[ENTRIES PROVIDED]

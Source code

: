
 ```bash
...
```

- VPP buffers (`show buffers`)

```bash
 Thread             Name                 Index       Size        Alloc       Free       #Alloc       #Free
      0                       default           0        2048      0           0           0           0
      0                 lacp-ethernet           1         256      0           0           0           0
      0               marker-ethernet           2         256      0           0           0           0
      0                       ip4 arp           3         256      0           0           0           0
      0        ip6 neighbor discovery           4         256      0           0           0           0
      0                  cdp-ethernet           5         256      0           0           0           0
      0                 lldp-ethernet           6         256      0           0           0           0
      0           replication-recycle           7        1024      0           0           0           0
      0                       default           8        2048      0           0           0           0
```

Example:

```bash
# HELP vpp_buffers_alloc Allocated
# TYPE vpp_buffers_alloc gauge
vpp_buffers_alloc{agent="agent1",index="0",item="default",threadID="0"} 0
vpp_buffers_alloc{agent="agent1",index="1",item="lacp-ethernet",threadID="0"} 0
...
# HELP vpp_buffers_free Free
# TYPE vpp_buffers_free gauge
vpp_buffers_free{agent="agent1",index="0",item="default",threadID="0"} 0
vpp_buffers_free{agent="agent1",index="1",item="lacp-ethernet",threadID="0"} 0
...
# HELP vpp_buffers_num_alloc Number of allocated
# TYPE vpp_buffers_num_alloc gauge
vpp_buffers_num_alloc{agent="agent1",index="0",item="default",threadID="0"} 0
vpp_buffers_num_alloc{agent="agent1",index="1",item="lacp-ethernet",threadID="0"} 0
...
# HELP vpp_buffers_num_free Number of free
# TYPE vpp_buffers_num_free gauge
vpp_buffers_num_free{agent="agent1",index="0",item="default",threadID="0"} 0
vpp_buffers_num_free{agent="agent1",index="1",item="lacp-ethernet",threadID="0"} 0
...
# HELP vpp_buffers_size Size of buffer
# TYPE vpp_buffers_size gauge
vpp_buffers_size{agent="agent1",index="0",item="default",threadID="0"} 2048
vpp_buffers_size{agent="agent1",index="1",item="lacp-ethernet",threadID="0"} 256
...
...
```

[/ENTRIES PROVIDED]

▶ _WHAT IS NEEDED_:
Copy out the records once more, with nothing altered.

▶ _EXERCISE SOLUTION_:
Source code

:
 ```bash
...
```

- VPP buffers (`show buffers`)

```bash
 Thread             Name                 Index       Size        Alloc       Free       #Alloc       #Free
      0                       default           0        2048      0           0           0           0
      0                 lacp-ethernet           1         256      0           0           0           0
      0               marker-ethernet           2         256      0           0           0           0
      0                       ip4 arp           3         256      0           0           0           0
      0        ip6 neighbor discovery           4         256      0           0           0           0
      0                  cdp-ethernet           5         256      0           0           0           0
      0                 lldp-ethernet           6         256      0           0           0           0
      0           replication-recycle           7        1024      0           0           0           0
      0                       default           8        2048      0           0           0           0
```

Example:

```bash
# HELP vpp_buffers_alloc Allocated
# TYPE vpp_buffers_alloc gauge
vpp_buffers_alloc{agent="agent1",index="0",item="default",threadID="0"} 0
vpp_buffers_alloc{agent="agent1",index="1",item="lacp-ethernet",threadID="0"} 0
...
# HELP vpp_buffers_free Free
# TYPE vpp_buffers_free gauge
vpp_buffers_free{agent="agent1",index="0",item="default",threadID="0"} 0
vpp_buffers_free{agent="agent1",index="1",item="lacp-ethernet",threadID="0"} 0
...
# HELP vpp_buffers_num_alloc Number of allocated
# TYPE vpp_buffers_num_alloc gauge
vpp_buffers_num_alloc{agent="agent1",index="0",item="default",threadID="0"} 0
vpp_buffers_num_alloc{agent="agent1",index="1",item="lacp-ethernet",threadID="0"} 0
...
# HELP vpp_buffers_num_free Number of free
# TYPE vpp_buffers_num_free gauge
vpp_buffers_num_free{agent="agent1",index="0",item="default",threadID="0"} 0
vpp_buffers_num_free{agent="agent1",index="1",item="lacp-ethernet",threadID="0"} 0
...
# HELP vpp_buffers_size Size of buffer
# TYPE vpp_buffers_size gauge
vpp_buffers_size{agent="agent1",index="0",item="default",threadID="0"} 2048
vpp_buffers_size{agent="agent1",index="1",item="lacp-ethernet",threadID="0"} 256
...
...
```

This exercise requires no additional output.